From: Stefan Hajnoczi <stefanha@redhat.com>
To: qemu-devel@nongnu.org
Cc: "Fam Zheng" <fam@euphon.net>,
"Markus Armbruster" <armbru@redhat.com>,
"Laurent Vivier" <lvivier@redhat.com>,
"Marcel Apfelbaum" <marcel.apfelbaum@gmail.com>,
"Michael S. Tsirkin" <mst@redhat.com>,
"Wen Congyang" <wencongyang2@huawei.com>,
"Kevin Wolf" <kwolf@redhat.com>,
"Philippe Mathieu-Daudé" <f4bug@amsat.org>,
"Richard Henderson" <richard.henderson@linaro.org>,
"David Hildenbrand" <david@redhat.com>,
"Hanna Reitz" <hreitz@redhat.com>,
"Xie Changlong" <xiechanglong.d@gmail.com>,
"Eduardo Habkost" <eduardo@habkost.net>,
qemu-block@nongnu.org, "Eric Blake" <eblake@redhat.com>,
"John Snow" <jsnow@redhat.com>,
afaria@redhat.com, "Jeff Cody" <codyprime@gmail.com>,
"Yanan Wang" <wangyanan55@huawei.com>,
"Paolo Bonzini" <pbonzini@redhat.com>,
"Raphael Norwitz" <raphael.norwitz@nutanix.com>,
sgarzare@redhat.com, integration@gluster.org,
"Peter Xu" <peterx@redhat.com>,
"Richard W.M. Jones" <rjones@redhat.com>,
"Thomas Huth" <thuth@redhat.com>,
"Vladimir Sementsov-Ogievskiy" <vsementsov@yandex-team.ru>,
"Denis V. Lunev" <den@openvz.org>
Subject: Re: [PATCH v7 00/13] blkio: add libblkio BlockDriver
Date: Wed, 26 Oct 2022 14:57:21 -0400 [thread overview]

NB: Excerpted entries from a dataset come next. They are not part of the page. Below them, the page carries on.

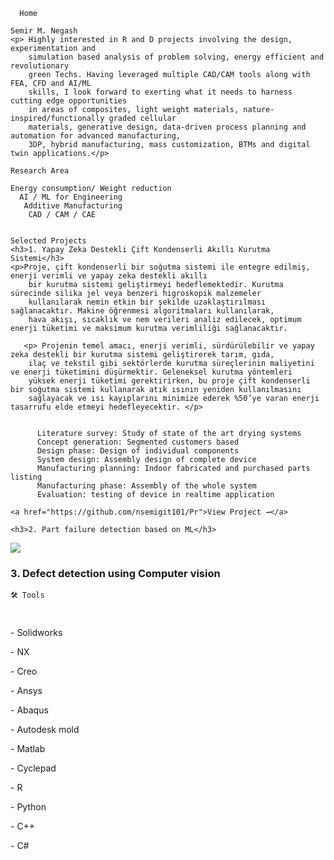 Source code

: 
      Home
 
    Semir M. Negash
    <p> Highly interested in R and D projects involving the design, experimentation and
        simulation based analysis of problem solving, energy efficient and revolutionary 
        green Techs. Having leveraged multiple CAD/CAM tools along with FEA, CFD and AI/ML 
        skills, I look forward to exerting what it needs to harness cutting edge opportunities 
        in areas of composites, light weight materials, nature-inspired/functionally graded cellular 
        materials, generative design, data-driven process planning and automation for advanced manufacturing, 
        3DP, hybrid manufacturing, mass customization, BTMs and digital twin applications.</p>
    
    Research Area
    
    Energy consumption/ Weight reduction 
      AI / ML for Engineering
       Additive Manufacturing
        CAD / CAM / CAE   
   
   
    Selected Projects
    <h3>1. Yapay Zeka Destekli Çift Kondenserli Akıllı Kurutma Sistemi</h3>
    <p>Proje, çift kondenserli bir soğutma sistemi ile entegre edilmiş, enerji verimli ve yapay zeka destekli akıllı 
        bir kurutma sistemi geliştirmeyi hedeflemektedir. Kurutma sürecinde silika jel veya benzeri higroskopik malzemeler 
        kullanılarak nemin etkin bir şekilde uzaklaştırılması sağlanacaktır. Makine öğrenmesi algoritmaları kullanılarak, 
        hava akışı, sıcaklık ve nem verileri analiz edilecek, optimum enerji tüketimi ve maksimum kurutma verimliliği sağlanacaktır. 
        
       <p> Projenin temel amacı, enerji verimli, sürdürülebilir ve yapay zeka destekli bir kurutma sistemi geliştirerek tarım, gıda, 
        ilaç ve tekstil gibi sektörlerde kurutma süreçlerinin maliyetini ve enerji tüketimini düşürmektir. Geleneksel kurutma yöntemleri 
        yüksek enerji tüketimi gerektirirken, bu proje çift kondenserli bir soğutma sistemi kullanarak atık ısının yeniden kullanılmasını 
        sağlayacak ve ısı kayıplarını minimize ederek %50’ye varan enerji tasarrufu elde etmeyi hedefleyecektir. </p>

        
          Literature survey: Study of state of the art drying systems 
          Concept generation: Segmented customers based 
          Design phase: Design of individual components 
          System design: Assembly design of complete device 
          Manufacturing planning: Indoor fabricated and purchased parts listing 
          Manufacturing phase: Assembly of the whole system 
          Evaluation: testing of device in realtime application 
  
    <a href="https://github.com/nsemigit101/Pr">View Project →</a>
  
    <h3>2. Part failure detection based on ML</h3>
 <p> <img src="[https://github-readme-stats.vercel.app/api?username=yourusername&show_icons=true&theme=radical](https://github.com/nsemigit101/projectReposInternational/blob/main/YAKUT1.PNG)" />
    <h3>3. Defect detection using Computer vision</h3>
  
    🛠️ Tools
 <p style="font-weight: bold; color: #16a085; font-size: 15px;  padding: 1%;"> 
      <p> - Solidworks </p>
      <p> - NX </p>
      <p> - Creo </p>
      <p> - Ansys </p>
      <p> - Abaqus </p>
      <p> - Autodesk mold </p>
      <p> - Matlab </p>
      <p> - Cyclepad </p>
      <p> - R </p>
      <p> - Python </p>
      <p> - C++ </p>
      <p> - C# </p>
       </div>
  </div>
</div>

Message-ID: <Y1mDEWUCJQoMjUyj@fedora> (raw)
In-Reply-To: <20221013185908.1297568-1-stefanha@redhat.com>
[-- Attachment #1: Type: text/plain, Size: 8867 bytes --]
On Thu, Oct 13, 2022 at 02:58:55PM -0400, Stefan Hajnoczi wrote:
> v7:
> - Add nvme-io_uring and virtio-blk-vhost-user syntax examples to commit description [Markus]

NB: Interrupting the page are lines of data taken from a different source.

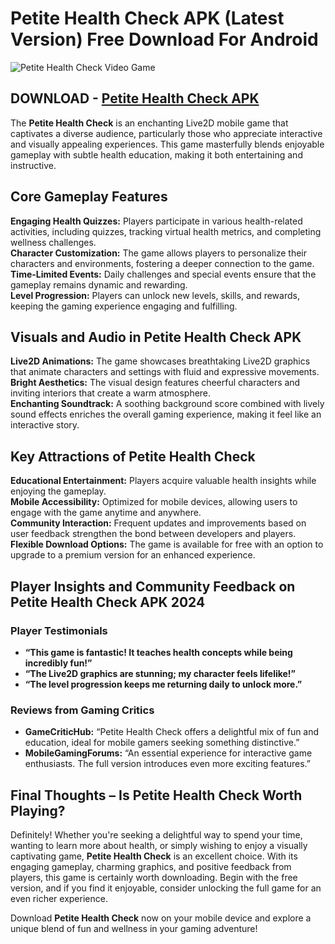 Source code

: <H1>Petite Health Check APK (Latest Version) Free Download For Android</H1>

<img src="https://preview.redd.it/petite-health-check-video-game-v0-j9q8gq7bqyyd1.jpeg?auto=webp&s=b1ab73b4e5d771e039e15b1f64b117b1d1cbf19d" alt="Petite Health Check Video Game" />


<h2> DOWNLOAD - <a href="https://droidcoast.com/petite-health-check-apk/"> Petite Health Check APK</a></h2>
<!-- /wp:heading -->

<!-- wp:paragraph -->
<p>The <strong>Petite Health Check</strong> is an enchanting Live2D mobile game that captivates a diverse audience, particularly those who appreciate interactive and visually appealing experiences. This game masterfully blends enjoyable gameplay with subtle health education, making it both entertaining and instructive.</p>
<!-- /wp:paragraph -->

<!-- wp:heading -->
<h2 class="wp-block-heading">Core Gameplay Features</h2>
<!-- /wp:heading -->

<!-- wp:paragraph -->
<p><strong>Engaging Health Quizzes:</strong> Players participate in various health-related activities, including quizzes, tracking virtual health metrics, and completing wellness challenges.<br><strong>Character Customization:</strong> The game allows players to personalize their characters and environments, fostering a deeper connection to the game.<br><strong>Time-Limited Events:</strong> Daily challenges and special events ensure that the gameplay remains dynamic and rewarding.<br><strong>Level Progression:</strong> Players can unlock new levels, skills, and rewards, keeping the gaming experience engaging and fulfilling.</p>
<!-- /wp:paragraph -->

<!-- wp:heading -->
<h2 class="wp-block-heading">Visuals and Audio in Petite Health Check APK</h2>
<!-- /wp:heading -->

<!-- wp:paragraph -->
<p><strong>Live2D Animations:</strong> The game showcases breathtaking Live2D graphics that animate characters and settings with fluid and expressive movements.<br><strong>Bright Aesthetics:</strong> The visual design features cheerful characters and inviting interiors that create a warm atmosphere.<br><strong>Enchanting Soundtrack:</strong> A soothing background score combined with lively sound effects enriches the overall gaming experience, making it feel like an interactive story.</p>
<!-- /wp:paragraph -->

<!-- wp:heading -->
<h2 class="wp-block-heading">Key Attractions of Petite Health Check</h2>
<!-- /wp:heading -->

<!-- wp:paragraph -->
<p><strong>Educational Entertainment:</strong> Players acquire valuable health insights while enjoying the gameplay.<br><strong>Mobile Accessibility:</strong> Optimized for mobile devices, allowing users to engage with the game anytime and anywhere.<br><strong>Community Interaction:</strong> Frequent updates and improvements based on user feedback strengthen the bond between developers and players.<br><strong>Flexible Download Options:</strong> The game is available for free with an option to upgrade to a premium version for an enhanced experience.</p>
<!-- /wp:paragraph -->

<!-- wp:heading -->
<h2 class="wp-block-heading">Player Insights and Community Feedback on Petite Health Check APK 2024</h2>
<!-- /wp:heading -->

<!-- wp:heading {"level":3} -->
<h3 class="wp-block-heading">Player Testimonials</h3>
<!-- /wp:heading -->

<!-- wp:list -->
<ul class="wp-block-list"><!-- wp:list-item -->
<li><strong>“This game is fantastic! It teaches health concepts while being incredibly fun!”</strong></li>
<!-- /wp:list-item -->

<!-- wp:list-item -->
<li><strong>“The Live2D graphics are stunning; my character feels lifelike!”</strong></li>
<!-- /wp:list-item -->

<!-- wp:list-item -->
<li><strong>“The level progression keeps me returning daily to unlock more.”</strong></li>
<!-- /wp:list-item --></ul>
<!-- /wp:list -->

<!-- wp:heading {"level":3} -->
<h3 class="wp-block-heading">Reviews from Gaming Critics</h3>
<!-- /wp:heading -->

<!-- wp:list -->
<ul class="wp-block-list"><!-- wp:list-item -->
<li><strong>GameCriticHub:</strong> “Petite Health Check offers a delightful mix of fun and education, ideal for mobile gamers seeking something distinctive.”</li>
<!-- /wp:list-item -->

<!-- wp:list-item -->
<li><strong>MobileGamingForums:</strong> “An essential experience for interactive game enthusiasts. The full version introduces even more exciting features.”</li>
<!-- /wp:list-item --></ul>
<!-- /wp:list -->

<!-- wp:heading -->
<h2 class="wp-block-heading">Final Thoughts – Is Petite Health Check Worth Playing?</h2>
<!-- /wp:heading -->

<!-- wp:paragraph -->
<p>Definitely! Whether you're seeking a delightful way to spend your time, wanting to learn more about health, or simply wishing to enjoy a visually captivating game, <strong>Petite Health Check</strong> is an excellent choice. With its engaging gameplay, charming graphics, and positive feedback from players, this game is certainly worth downloading. Begin with the free version, and if you find it enjoyable, consider unlocking the full game for an even richer experience.</p>
<!-- /wp:paragraph -->

<!-- wp:paragraph -->
<p>Download <strong>Petite Health Check</strong> now on your mobile device and explore a unique blend of fun and wellness in your gaming adventure!</p>
<!-- /wp:paragraph -->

> - Add missing nvme-io_uring QAPI [Markus, Alberto]
> - Rename mem-regions-pinned to may-pin-mem-regions [Alberto]
> - Fix value/bs->bl.max_iov mix-up [Stefano]
> v6:
> - Add untested nvme-io_uring driver. Please test in your nested NVMe environment, Alberto. [Alberto]
> - Map blkio mem regions only when necessary to reduce conflicts with RAM discard [Alberto]
> - Reduce duplication by having a single blkio_virtio_blk_common_open() function [Alberto]
> - Avoid duplication in BlockDriver definitions using a macro [Alberto]
> - Avoid ram block registrar segfault [Stefano]
> - Use QLIST_FOREACH_SAFE() in ram block notifier code so callbacks can remove themselves
> v5:
> - Drop "RFC" since libblkio 1.0 has been released and the library API is stable
> - Disable BDRV_REQ_REGISTERED_BUF if we run out of blkio_mem_regions. The
> bounce buffer slow path is taken when there are not enough blkio_mem_regions
> to cover guest RAM. [Hanna & David Hildenbrand]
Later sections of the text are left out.